Home > General > Affiliate Marketing Forum

STM Myth Busters - Bayesian Inference Method And When NOT to Use It (8)


04-10-2018 09:04 PM #1 platinum (Veteran Member)
STM Myth Busters - Bayesian Inference Method And When NOT to Use It

The Bayesian inference method has been used for quite a long time by affiliates to decide which offer or lander is performing best. Since few of us are math geniuses or have a Phd in statistics, we have believed that this method is the golden standard when it comes to split testing.

Certainly the Bayesian inference is without a doubt one of the best known methods we can use to calculate the probability of A being better than B – but this is true only when we analyze static data.

As we all know, the data we deal with is very dynamic. A campaign’s performance will change over time and along with that our optimization decisions should change as well. Unfortunately, the Bayesian method doesn’t take this into account and hence this method is not suitable any more.

If we take a closer look to the Bayesian inference method, we can see that “the moment” doesn’t exist. So basically this method totally ignores when a specific metric is measured. As consequence, our data loses an important piece of information, therefore the suggestions we make using this method aren’t reliable any more. Indeed, these results may lead us in the wrong direction!

An alternative better approach to calculate the probability of A being better than B, would be using the Poisson process. In this approach we can calculate the total number of successes (conversions) happening in a specific time interval (where time can be adopted to clicks or budget).

To give you a better idea what I am talking about, let’s go through a simple example where we put the Bayesian inference method to the test.

The Test

In this example we will analyze the 7 days’ performance of a campaign that contains two paths that perform differently (stats below).


Let’s find out which is the best path using the Bayesian inference A/B test calculator:



The Bayesian inference equation suggests to focus our campaign’s traffic on Path 1 with a probability of 80.68% being the best path, compared to Path 2 with a probability of only 19.32%. Simple, right?
Now let’s see the performance of these two paths on a day-to-day basis.



If numbers in the above table are not enough, let’s see the daily performance trends in a graph.



As we can clearly see from the graphs, over time Path 1 performance is decreasing while Path 2 performance is increasing.
According to the Bayesian’s suggestion, that Path 1 has a higher probability of being best compared to Path 2, is totally wrong!

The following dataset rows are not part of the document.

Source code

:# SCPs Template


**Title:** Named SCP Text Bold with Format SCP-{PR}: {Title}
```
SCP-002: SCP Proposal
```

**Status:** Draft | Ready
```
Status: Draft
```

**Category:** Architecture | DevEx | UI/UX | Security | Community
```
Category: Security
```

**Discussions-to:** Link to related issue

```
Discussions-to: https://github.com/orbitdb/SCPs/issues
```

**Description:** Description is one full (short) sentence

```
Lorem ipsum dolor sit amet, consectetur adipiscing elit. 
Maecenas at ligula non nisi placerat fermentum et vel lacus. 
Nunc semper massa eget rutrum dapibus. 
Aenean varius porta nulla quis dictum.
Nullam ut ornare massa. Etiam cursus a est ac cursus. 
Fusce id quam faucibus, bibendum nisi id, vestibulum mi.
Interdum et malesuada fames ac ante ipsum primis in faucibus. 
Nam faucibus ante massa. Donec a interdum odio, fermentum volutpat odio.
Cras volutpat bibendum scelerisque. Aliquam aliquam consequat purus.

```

Let’s dive into more details on why this suggestion is wrong!

In a real world scenario, the first offer is dying due to regulations etc and the second one picking up after the advertiser has tweaked their flow.
To which one would you send traffic?
The initial success of Path 1 suggests to drive all traffic on it, thus losing the opportunity to drive traffic to Path 2. But after the 2nd day, Path 2 is showing higher potential. As we already mentioned earlier in this article, the Bayesian inference will not take in consideration when a specific metric was measured. Therefore, it is important to understand that the Bayesian inference method will never be able to understand when Path 2 will become better than Path 1.
In the best case scenario, the Bayesian inference could have suggested the correct answer if the overall performance of Path 2 could have surpassed the overall performance of Path 1. But that would require quite a lot more time and ad spent to reach this desired hypothetical result.
If we were going to trust the suggestions given using the Bayesian method for the selected stats interval, we would have focused our traffic on Path 1 and disable Path 2 which would have never had the chance to show its potential.
It is clear that relying on the suggestion of a wrong method leads to a total campaign failure.

Solution

During the last 12 months we have been working on a proprietary algorithm which analyzes in detail each and every metric of a campaign. Based on every click in time, it spots trends and “learns” to squeeze the maximum ROI out of your campaigns. This means automatically blocking that bad publisher that is bleeding money when your are sleeping or stopping traffic to an offer / lander that suddenly stopped converting.
It requires very little amounts of traffic to start doing it’s job and on every click it continuously improves its decisions. And the best part of all is that it is tracker and traffic source agnostic. So you can start using it regardless if you run pops tracking with Voluum, native ads with funnelflux or display banners with Thrive.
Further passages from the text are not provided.